All of the summarization datasets from the huggingface/nlp library are supported. Only 4 options (specifically --dataset, --dataset_version, --data_example_column, and --data_summarized_column) have to be changed to train a model on a new dataset.

The most notable datasets (the ones pertaining to summarization) are listed below.

Warning

The nlp library uses arrow files which are not heavily compressed and can become large quite quickly. Thus, depending on your internet connection, hardware, and the size of the dataset it might be faster to reprocess the data than to download the pre-processed data.

If you download the preprocessed data, you can use it by setting the --cache_file_path option to the path containing the train_tokenized, validation_tokenized, and test_tokenized files.

Dataset Name	Processing Time	Preprocessed Data Download
`cnn_dailymail`	30m / 59m	bert-base-uncased & longformer-encdec-base-4096
`scientific_papers`	2h-4h	longformer-encdec-base-4096 & longformer-encdec-base-8192
`newsroom`
`reddit`
`multi_news`
`gigaword`
`billsum`
`wikihow`
`redit_tifu`
`xsum`
`opinosis`

The live nlp viewer visualizes the data and describes each dataset.

Custom Datasets

You can use a custom dataset with the abstractive training script. The data needs to be stored in three Apache Arrow files: training, validation, and testing.
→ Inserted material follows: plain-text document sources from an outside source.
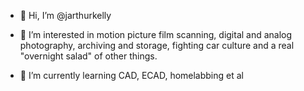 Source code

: - 👋 Hi, I’m @jarthurkelly
  
- 👀 I’m interested in motion picture film scanning, digital and analog photography, archiving and storage, fighting car culture and a real "overnight salad" of other things.
  
- 🌱 I’m currently learning CAD, ECAD, homelabbing et al

<!---
jarthurkelly/jarthurkelly is a ✨ special ✨ repository because its `README.md` (this file) appears on your GitHub profile.
You can click the Preview link to take a look at your changes.
--->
You can specify the article and summary columns with --data_example_column and --data_summarized_column, respectfully. The --dataset argument allows multiple paths to be specified like so: --dataset /path/to/train /path/to/valid /path/to/test. The files must be specified in train, validation, test order and each path must have a slash (“/”) in it. Inputs without a slash are interpreted as huggingface/nlp dataset names. Essentially, if your data is stored in three Arrow files (one for each split) and has at least 2 columns with the article and summary, then it is supported.

A convince script is provided at scripts/convert_to_arrow.py to convert JSON datasets to the Arrow format. It will convert a list of JSON files to Arrow files and then combine them into one file. Each JSON file is sequentially loaded into RAM so only one JSON file will be in RAM at a time. The final combined file is memory mapped so RAM usage will be close to zero during the combination stage. The maximum memory usage throughout the duration of the script will be the size of the largest input JSON file.

Output of python scripts/convert_to_arrow.py --help:

usage: convert_to_arrow.py [-h] [--file_paths FILE_PATHS [FILE_PATHS ...]] [--save_path SAVE_PATH]
                            [--cache_path_prefix CACHE_PATH_PREFIX] [--no_combine]

optional arguments:
    -h, --help            show this help message and exit
    --file_paths FILE_PATHS [FILE_PATHS ...]
                            The paths to the JSON files to convert to arrow and combine.
    --save_path SAVE_PATH
                            The path to save the combined arrow file to. Defaults to './data.arrow'.
    --cache_path_prefix CACHE_PATH_PREFIX
                            The cache path and file name prefix for the converted JSON files. Defaults to './data_chunk'.
    --no_combine          Don't combine the converted JSON files.